MINNEAPOLIS -- The trial began before Halloween. The jury deliberated over Thanksgiving break. On Wednesday, it had made a decision, pronouncing former Twin Cities businessman Tom Petters guilty on 20 counts for a $3.5 billion fraud scheme.
"Certainly there's justification for retribution," Hamline Law Professor Joseph Daly said when asked about the upcoming sentencing. "A whole lot of people have been hurt. Normal innocent people lost a lot of money, all of their money," he added.
Two big questions remain following the verdict. The first has to do with sentencing, which is entirely up to the judge. The minimum sentence is 30 years; the statutory maximum goes up to 350 years according to prosecutors. Daly doubts if the 52 year old Petters will ever see the light of day again.

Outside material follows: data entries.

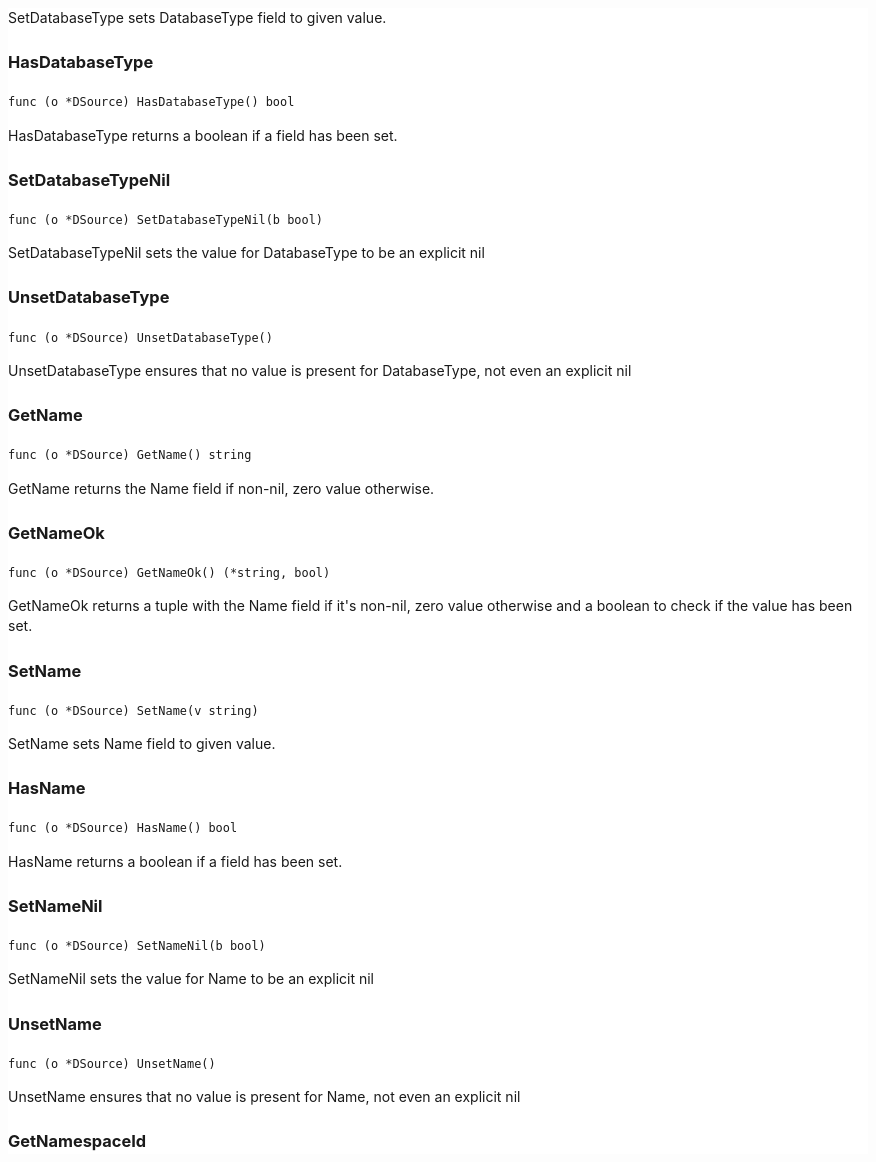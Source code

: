 SetDatabaseType sets DatabaseType field to given value.

### HasDatabaseType

`func (o *DSource) HasDatabaseType() bool`

HasDatabaseType returns a boolean if a field has been set.

### SetDatabaseTypeNil

`func (o *DSource) SetDatabaseTypeNil(b bool)`

 SetDatabaseTypeNil sets the value for DatabaseType to be an explicit nil

### UnsetDatabaseType
`func (o *DSource) UnsetDatabaseType()`

UnsetDatabaseType ensures that no value is present for DatabaseType, not even an explicit nil
### GetName

`func (o *DSource) GetName() string`

GetName returns the Name field if non-nil, zero value otherwise.

### GetNameOk

`func (o *DSource) GetNameOk() (*string, bool)`

GetNameOk returns a tuple with the Name field if it's non-nil, zero value otherwise
and a boolean to check if the value has been set.

### SetName

`func (o *DSource) SetName(v string)`

SetName sets Name field to given value.

### HasName

`func (o *DSource) HasName() bool`

HasName returns a boolean if a field has been set.

### SetNameNil

`func (o *DSource) SetNameNil(b bool)`

 SetNameNil sets the value for Name to be an explicit nil

### UnsetName
`func (o *DSource) UnsetName()`

UnsetName ensures that no value is present for Name, not even an explicit nil
### GetNamespaceId
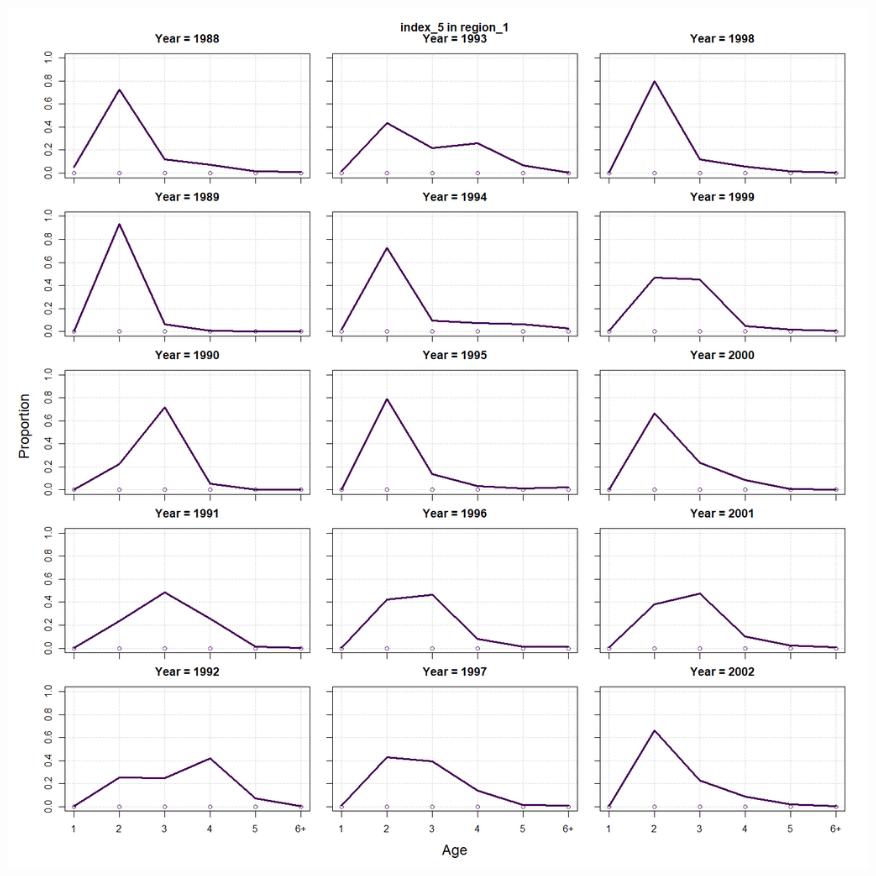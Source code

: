 <img src="plots_png/diagnostics/Catch_age_comp_index_5_region_1_a.png" style="display: block; margin: auto;" />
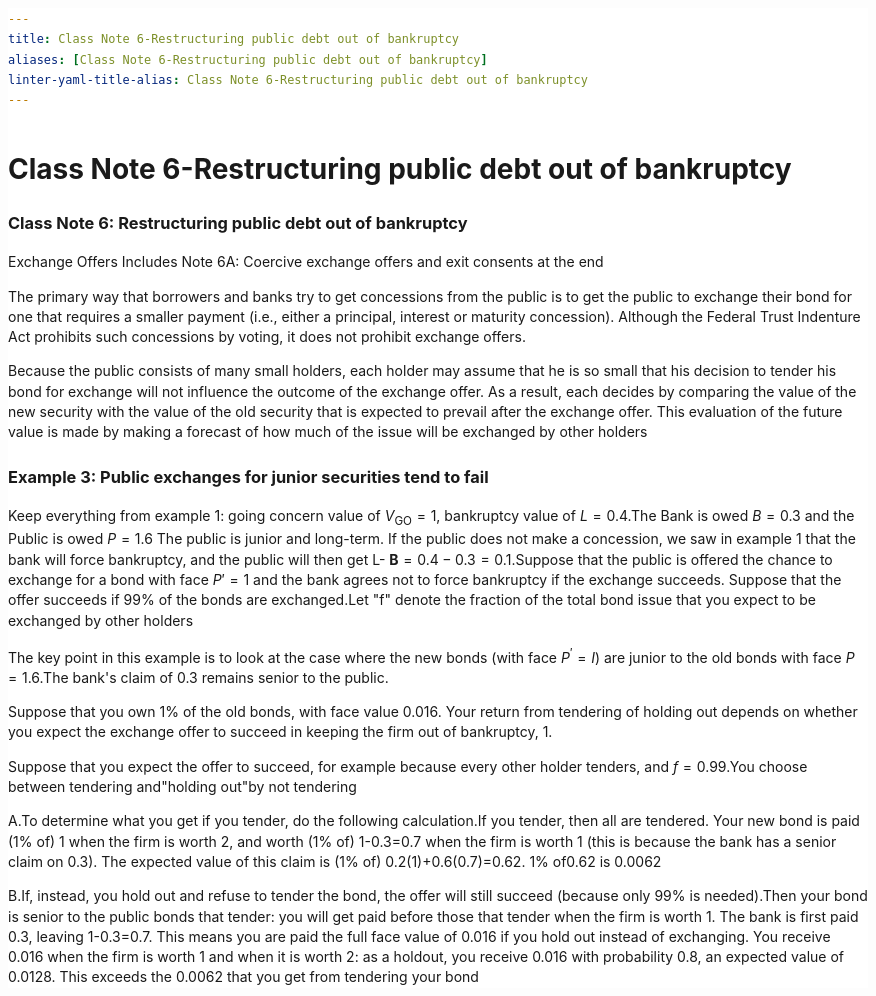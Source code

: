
 ```yaml
---
title: Class Note 6-Restructuring public debt out of bankruptcy
aliases: [Class Note 6-Restructuring public debt out of bankruptcy]
linter-yaml-title-alias: Class Note 6-Restructuring public debt out of bankruptcy
---
```


# Class Note 6-Restructuring public debt out of bankruptcy
### Class Note 6: Restructuring public debt out of bankruptcy

Exchange Offers Includes Note 6A: Coercive exchange offers and exit consents at the end

The primary way that borrowers and banks try to get concessions from the public is to get the public to exchange their bond for one that requires a smaller payment (i.e.,  either a principal,  interest or maturity concession). Although the Federal Trust Indenture Act prohibits such concessions by voting,  it does not prohibit exchange offers.

Because the public consists of many small holders,  each holder may assume that he is so small that his decision to tender his bond for exchange will not influence the outcome of the exchange offer. As a result,  each decides by comparing the value of the new security with the value of the old security that is expected to prevail after the exchange offer. This evaluation of the future value is made by making a forecast of how much of the issue will be exchanged by other holders

### Example 3: Public exchanges for junior securities tend to fail

Keep everything from example 1: going concern value of $V_{\mathrm{GO}}=1$,  bankruptcy value of $L=0.4$.The Bank is owed $B=0.3$ and the Public is owed $P=1.6$ The public is junior and long-term. If the public does not make a concession,  we saw in example 1 that the bank will force bankruptcy,  and the public will then get L- $\mathbf{B}=0.4-0.3=0.1$.Suppose that the public is offered the chance to exchange for a bond with face $P'=1$ and the bank agrees not to force bankruptcy if the exchange succeeds. Suppose that the offer succeeds if $99\%$ of the bonds are exchanged.Let "f" denote the fraction of the total bond issue that you expect to be exchanged by other holders

The key point in this example is to look at the case where the new bonds (with face $P^{\prime}=I$) are junior to the old bonds with face $P=1.6$.The bank's claim of 0.3 remains senior to the public.

Suppose that you own $1\%$ of the old bonds,  with face value 0.016. Your return from tendering of holding out depends on whether you expect the exchange offer to succeed in keeping the firm out of bankruptcy,  1.

Suppose that you expect the offer to succeed,  for example because every other holder tenders,  and $f=0.99$.You choose between tendering and"holding out"by not tendering

A.To determine what you get if you tender,  do the following calculation.If you tender,  then all are tendered. Your new bond is paid ($1\%$ of) 1 when the firm is worth 2,  and worth ($1\%$ of) 1-0.3=0.7 when the firm is worth 1 (this is because the bank has a senior claim on 0.3). The expected value of this claim is ($1\%$ of) 0.2(1)+0.6(0.7)=0.62. $1\%$ of0.62 is 0.0062

B.If,  instead,  you hold out and refuse to tender the bond,  the offer will still succeed (because only $99\%$ is needed).Then your bond is senior to the public bonds that tender: you will get paid before those that tender when the firm is worth 1. The bank is first paid 0.3,  leaving 1-0.3=0.7. This means you are paid the full face value of 0.016 if you hold out instead of exchanging. You receive 0.016 when the firm is worth 1 and when it is worth 2: as a holdout,  you receive 0.016 with probability 0.8,  an expected value of 0.0128. This exceeds the 0.0062 that you get from tendering your bond
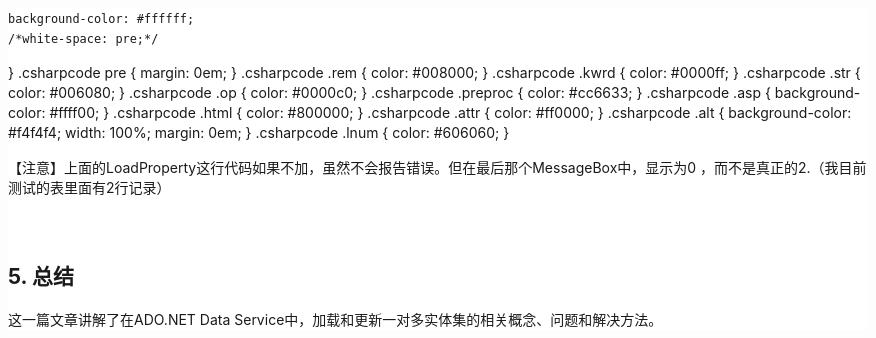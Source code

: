 	background-color: #ffffff;
	/*white-space: pre;*/
}
.csharpcode pre { margin: 0em; }
.csharpcode .rem { color: #008000; }
.csharpcode .kwrd { color: #0000ff; }
.csharpcode .str { color: #006080; }
.csharpcode .op { color: #0000c0; }
.csharpcode .preproc { color: #cc6633; }
.csharpcode .asp { background-color: #ffff00; }
.csharpcode .html { color: #800000; }
.csharpcode .attr { color: #ff0000; }
.csharpcode .alt 
{
	background-color: #f4f4f4;
	width: 100%;
	margin: 0em;
}
.csharpcode .lnum { color: #606060; }
</style>

<p>【注意】上面的LoadProperty这行代码如果不加，虽然不会报告错误。但在最后那个MessageBox中，显示为0 ，而不是真正的2.（我目前测试的表里面有2行记录）</p>
<p>&nbsp;</p>
<h2>5. 总结</h2>
<p>这一篇文章讲解了在ADO.NET Data Service中，加载和更新一对多实体集的相关概念、问题和解决方法。</p>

"I wouldn't be surprised if he gives him a sentence in the range of 50-60-70 years. I wouldn't be surprised at all, nor would I be surprised if he gives him the max and says that's it, like what happened to Bernie Madoff," Daly predicts.
As far as those aforementioned victims (the people who invested millions with Petters), Daly warns them not to be too optimistic. Minneapolis attorney Doug Kelley is the court-appointed receiver responsible for gathering what's left of Petters' empire and distributing the money to those victims.
"Often it is pennies on the dollar. If you're lucky you'll get 10 cents, maybe 15 cents on the dollar," Daly said. He also believes that it could take 4 years or more to gather and then redistribute the money.
One question that was answered today has to do with future court proceedings. Jon Hopeman, the attorney for Tom Petters, says their fight is "far from over" and they plan to appeal.
Legal experts say sentencing should occur in the next 3 to 5 months.